’65年に書かれた冒険アクション小説。その年のCWA(英国推理作家協会)最優秀英国作品賞を受賞しており、常にオールタイムベストに名を連ねている。
今回表紙カバーがリニューアルされたことを期に手にとってみた。
元英国情報部員のルイス・ケインはマガンハルトという実業家をリヒテンシュタインへ連れてゆく仕事を請け負う。目的地には決まった時刻までに着かなければならず、しかもこの男は、彼の到着を快く思わない者から狙われ、かつフランス警察からも追われていた。ケインは護衛役のガンマンを従え、準備万端出発する。彼らの、当初の目的を達成するためのみならず、生き残る闘いが始まる・・・。
本書の魅力を三つ挙げるとすれば、まずはプロット展開の妙味だろう。予期せぬ方向から次々に攻撃を加えてくる敵、ケインは予定を大幅に逸脱して、臨機応変に対処しなければならない。そのたびに局面ががらりと変わる。そしてラストで明らかになる真相には唖然とする。

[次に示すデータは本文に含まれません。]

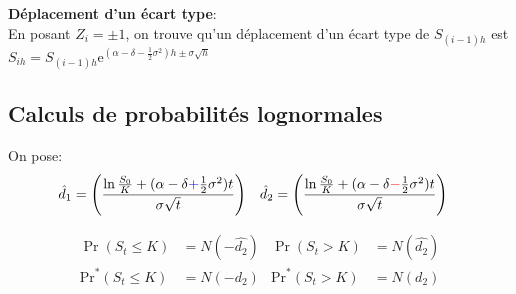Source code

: \documentclass[10pt, french]{article}
\begin{document}
\begin{multicols*}{2}
\textbf{Déplacement d'un écart type}:\\
En posant $Z_{i}	=	\pm 1$, on trouve qu'un déplacement d'un écart type de $S_{(i - 1)h}$ est $S_{ih}	=	S_{(i - 1)h}\textrm{e}^{(\alpha	-	\delta	-	\frac{1}{2}\sigma^{2})h \pm \sigma \sqrt{h}}$


\columnbreak
\subsection*{Calculs de probabilités lognormales}
On pose:
\begin{align*}
	\hat{d}_{1}
	&=	\left(
			\frac{\ln\frac{S_{0}}{K} + (\alpha - \delta {\color{blue}+} \frac{1}{2}\sigma^{2})t}
	 			 {\sigma\sqrt{t}}
		\right)	&
	\hat{d}_{2}
	&=	\left(
			\frac{\ln\frac{S_{0}}{K} + (\alpha - \delta {\color{red}-} \frac{1}{2}\sigma^{2})t}
	 			 {\sigma\sqrt{t}}
		\right)
\end{align*}

\begin{distributions}
\begin{align*}
	\Pr(S_{t}	\leq		K) 
	&=	N(-\hat{d_{2}})	&
	\Pr(S_{t}	>		K) 
	&=	N(\hat{d_{2}})	\\
	\text{Pr}^{*}(S_{t}	\leq		K) 
	&=	N(-d_{2})	&
	\text{Pr}^{*}(S_{t}	>		K) 
	&=	N(d_{2})	
\end{align*}
\end{distributions}



\end{multicols*}
\end{document}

次は、派手なアクションの面白さを背景にした人物造形である。一人称で語られるケインの目を通して、アル中に悩む護衛役のガンマンの陰影に富んだキャラクターを描き出した部分は、何よりも秀逸である。
最後は小道具・大道具である。ケインが愛用する前世紀の遺物のようなモーゼル銃を筆頭として、車はシトロエンからロールスロイスまで登場する。
本書は、見事に男のドラマを描ききった、もはや古典的名作といってもいい逸品である。